[DATA SHOWN Boundary: Start]

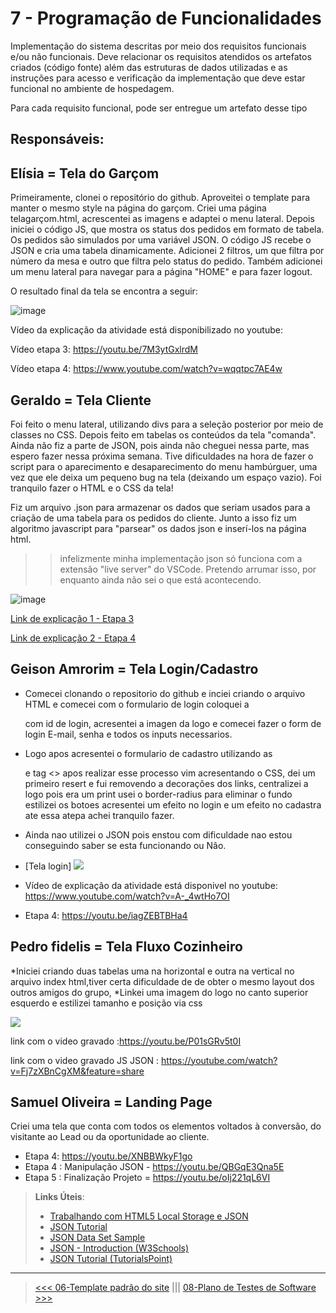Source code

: # 7 - Programação de Funcionalidades


Implementação do sistema descritas por meio dos requisitos funcionais e/ou não funcionais. Deve relacionar os requisitos atendidos os artefatos criados (código fonte) além das estruturas de dados utilizadas e as instruções para acesso e verificação da implementação que deve estar funcional no ambiente de hospedagem.

Para cada requisito funcional, pode ser entregue um artefato desse tipo

## Responsáveis:

## Elísia = Tela do Garçom
Primeiramente, clonei o repositório do github. Aproveitei o template para manter o mesmo style na página do garçom.
Criei uma página telagarçom.html, acrescentei as imagens e adaptei o menu lateral.
Depois iniciei o código JS, que mostra os status dos pedidos em formato de tabela.
Os pedidos são simulados por uma variável JSON.
O código JS recebe o JSON e cria uma tabela dinamicamente. 
Adicionei 2 filtros, um que filtra por número da mesa e outro que filtra pelo status do pedido.
Também adicionei um menu lateral para navegar para a página "HOME" e para fazer logout.

O resultado final da tela se encontra a seguir:


![image](https://github.com/ICEI-PUC-Minas-PMV-ADS/pmv-ads-2022-2-e1-proj-web-t9-bares-restaurantes/blob/e5f1f4a4da45067d15a7d0ab2b47af21546c41f4/docs/img/Teladogar%C3%A7om2.PNG)

Vídeo da explicação da atividade está disponibilizado no youtube:

Vídeo etapa 3: https://youtu.be/7M3ytGxlrdM

Vídeo etapa 4: https://www.youtube.com/watch?v=wqqtpc7AE4w


## Geraldo = Tela Cliente

Foi feito o menu lateral, utilizando divs para a seleção posterior por meio de classes no CSS. Depois feito em tabelas os conteúdos da tela "comanda". Ainda não fiz a parte de JSON, pois ainda não cheguei nessa parte, mas espero fazer nessa próxima semana. Tive dificuldades na hora de fazer o script para o aparecimento e desaparecimento do menu hambúrguer, uma vez que ele deixa um pequeno bug na tela (deixando um espaço vazio). Foi tranquilo fazer o HTML e o CSS da tela!

Fiz um arquivo .json para armazenar os dados que seriam usados para a criação de uma tabela para os pedidos do cliente. Junto a isso fiz um algoritmo javascript para "parsear" os dados json e inserí-los na página html.

>>infelizmente minha implementação json só funciona com a extensão "live server" do VSCode. Pretendo arrumar isso, por enquanto ainda não sei o que está acontecendo.

![image](https://user-images.githubusercontent.com/70844369/204166694-7f0994c9-4a70-4806-a6da-58f473975912.png)



[Link de explicação 1 - Etapa 3](https://youtu.be/zIatWfAnyZQ)

[Link de explicação 2 - Etapa 4](https://www.youtube.com/watch?v=UBYaBenOtiQ)


## Geison Amrorim = Tela Login/Cadastro 

* Comecei clonando o repositorio do github e inciei criando o arquivo HTML e
comecei com o formulario de login  coloquei a <div> com id de login, acresentei a imagen
da logo e comecei fazer o form de login E-mail, senha e todos os inputs necessarios.
* Logo apos acresentei o formulario de cadastro utilizando as <div> e tag <>
apos realizar esse processo vim acresentando o CSS, dei um primeiro resert e fui removendo a decorações 
dos links, centralizei a logo pois  era um print usei o border-radius para eliminar o fundo
estilizei os botoes acresentei um efeito no login e um efeito no cadastra ate essa atepa achei tranquilo fazer. 
* Ainda nao utilizei o JSON pois enstou com dificuldade nao estou conseguindo saber se esta funcionando ou Nâo.

* [Tela login]  <img src="https://user-images.githubusercontent.com/70844369/194785964-43d40b3e-7062-4885-9a7b-f936523c13fe.png">

* Vídeo de explicação da atividade está disponivel no youtube: https://www.youtube.com/watch?v=A-_4wtHo7OI
* Etapa 4: https://youtu.be/iagZEBTBHa4


 ## Pedro fidelis = Tela Fluxo Cozinheiro
 *Iniciei criando duas tabelas uma na  horizontal e outra na vertical no arquivo index html,tiver certa dificuldade de  de obter o mesmo layout 
 dos outros amigos do grupo,
 *Linkei uma imagem do logo no canto superior esquerdo e estilizei tamanho e posição via css 
 
 <img src="https://user-images.githubusercontent.com/115049250/201232034-ebd5f9e0-4915-43a4-ac02-1f06fb32027b.png">
 
 link com o video gravado :https://youtu.be/P01sGRv5t0I
 
  link com o video gravado JS JSON : https://youtube.com/watch?v=Fj7zXBnCgXM&feature=share
 
 ## Samuel Oliveira = Landing Page
 Criei uma tela que conta com todos os elementos voltados à conversão, do visitante ao Lead ou da oportunidade ao cliente. 
 
 * Etapa 4: https://youtu.be/XNBBWkyF1go 
 * Etapa 4 : Manipulação JSON - https://youtu.be/QBGqE3Qna5E
 * Etapa 5 : Finalização Projeto = https://youtu.be/oIj221qL6VI 

  
> **Links Úteis**:
>
> - [Trabalhando com HTML5 Local Storage e JSON](https://www.devmedia.com.br/trabalhando-com-html5-local-storage-e-json/29045)
> - [JSON Tutorial](https://www.w3resource.com/JSON)
> - [JSON Data Set Sample](https://opensource.adobe.com/Spry/samples/data_region/JSONDataSetSample.html)
> - [JSON - Introduction (W3Schools)](https://www.w3schools.com/js/js_json_intro.asp)
> - [JSON Tutorial (TutorialsPoint)](https://www.tutorialspoint.com/json/index.htm)
***
 > [<<< 06-Template padrão do site](./06-Template%20padr%C3%A3o%20do%20Site.md) ||| [08-Plano de Testes de Software >>>](./08-Plano%20de%20Testes%20de%20Software.md)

[DATA SHOWN Boundary: End]

■ **DIRECTIONS**
Write out the records once more, word for word, though without the pictures they contain.

■ **REPLY**
Source code

: # 7 - Programação de Funcionalidades


Implementação do sistema descritas por meio dos requisitos funcionais e/ou não funcionais. Deve relacionar os requisitos atendidos os artefatos criados (código fonte) além das estruturas de dados utilizadas e as instruções para acesso e verificação da implementação que deve estar funcional no ambiente de hospedagem.

Para cada requisito funcional, pode ser entregue um artefato desse tipo

## Responsáveis:

## Elísia = Tela do Garçom
Primeiramente, clonei o repositório do github. Aproveitei o template para manter o mesmo style na página do garçom.
Criei uma página telagarçom.html, acrescentei as imagens e adaptei o menu lateral.
Depois iniciei o código JS, que mostra os status dos pedidos em formato de tabela.
Os pedidos são simulados por uma variável JSON.
O código JS recebe o JSON e cria uma tabela dinamicamente. 
Adicionei 2 filtros, um que filtra por número da mesa e outro que filtra pelo status do pedido.
Também adicionei um menu lateral para navegar para a página "HOME" e para fazer logout.

O resultado final da tela se encontra a seguir:


![image](https://github.com/ICEI-PUC-Minas-PMV-ADS/pmv-ads-2022-2-e1-proj-web-t9-bares-restaurantes/blob/e5f1f4a4da45067d15a7d0ab2b47af21546c41f4/docs/img/Teladogar%C3%A7om2.PNG)

Vídeo da explicação da atividade está disponibilizado no youtube:

Vídeo etapa 3: https://youtu.be/7M3ytGxlrdM

Vídeo etapa 4: https://www.youtube.com/watch?v=wqqtpc7AE4w


## Geraldo = Tela Cliente

Foi feito o menu lateral, utilizando divs para a seleção posterior por meio de classes no CSS. Depois feito em tabelas os conteúdos da tela "comanda". Ainda não fiz a parte de JSON, pois ainda não cheguei nessa parte, mas espero fazer nessa próxima semana. Tive dificuldades na hora de fazer o script para o aparecimento e desaparecimento do menu hambúrguer, uma vez que ele deixa um pequeno bug na tela (deixando um espaço vazio). Foi tranquilo fazer o HTML e o CSS da tela!

Fiz um arquivo .json para armazenar os dados que seriam usados para a criação de uma tabela para os pedidos do cliente. Junto a isso fiz um algoritmo javascript para "parsear" os dados json e inserí-los na página html.

>>infelizmente minha implementação json só funciona com a extensão "live server" do VSCode. Pretendo arrumar isso, por enquanto ainda não sei o que está acontecendo.

![image](https://user-images.githubusercontent.com/70844369/204166694-7f0994c9-4a70-4806-a6da-58f473975912.png)



[Link de explicação 1 - Etapa 3](https://youtu.be/zIatWfAnyZQ)

[Link de explicação 2 - Etapa 4](https://www.youtube.com/watch?v=UBYaBenOtiQ)


## Geison Amrorim = Tela Login/Cadastro 

* Comecei clonando o repositorio do github e inciei criando o arquivo HTML e
comecei com o formulario de login  coloquei a <div> com id de login, acresentei a imagen
da logo e comecei fazer o form de login E-mail, senha e todos os inputs necessarios.
* Logo apos acresentei o formulario de cadastro utilizando as <div> e tag <>
apos realizar esse processo vim acresentando o CSS, dei um primeiro resert e fui removendo a decorações 
dos links, centralizei a logo pois  era um print usei o border-radius para eliminar o fundo
estilizei os botoes acresentei um efeito no login e um efeito no cadastra ate essa atepa achei tranquilo fazer. 
* Ainda nao utilizei o JSON pois enstou com dificuldade nao estou conseguindo saber se esta funcionando ou Nâo.

* [Tela login]  <img src="https://user-images.githubusercontent.com/70844369/194785964-43d40b3e-7062-4885-9a7b-f936523c13fe.png">

* Vídeo de explicação da atividade está disponivel no youtube: https://www.youtube.com/watch?v=A-_4wtHo7OI
* Etapa 4: https://youtu.be/iagZEBTBHa4


 ## Pedro fidelis = Tela Fluxo Cozinheiro
 *Iniciei criando duas tabelas uma na  horizontal e outra na vertical no arquivo index html,tiver certa dificuldade de  de obter o mesmo layout 
 dos outros amigos do grupo,
 *Linkei uma imagem do logo no canto superior esquerdo e estilizei tamanho e posição via css 
 
 <img src="https://user-images.githubusercontent.com/115049250/201232034-ebd5f9e0-4915-43a4-ac02-1f06fb32027b.png">
 
 link com o video gravado :https://youtu.be/P01sGRv5t0I
 
  link com o video gravado JS JSON : https://youtube.com/watch?v=Fj7zXBnCgXM&feature=share
 
 ## Samuel Oliveira = Landing Page
 Criei uma tela que conta com todos os elementos voltados à conversão, do visitante ao Lead ou da oportunidade ao cliente. 
 
 * Etapa 4: https://youtu.be/XNBBWkyF1go 
 * Etapa 4 : Manipulação JSON - https://youtu.be/QBGqE3Qna5E
 * Etapa 5 : Finalização Projeto = https://youtu.be/oIj221qL6VI 

  
> **Links Úteis**:
>
> - [Trabalhando com HTML5 Local Storage e JSON](https://www.devmedia.com.br/trabalhando-com-html5-local-storage-e-json/29045)
> - [JSON Tutorial](https://www.w3resource.com/JSON)
> - [JSON Data Set Sample](https://opensource.adobe.com/Spry/samples/data_region/JSONDataSetSample.html)
> - [JSON - Introduction (W3Schools)](https://www.w3schools.com/js/js_json_intro.asp)
> - [JSON Tutorial (TutorialsPoint)](https://www.tutorialspoint.com/json/index.htm)
***
 > [<<< 06-Template padrão do site](./06-Template%20padr%C3%A3o%20do%20Site.md) ||| [08-Plano de Testes de Software >>>](./08-Plano%20de%20Testes%20de%20Software.md)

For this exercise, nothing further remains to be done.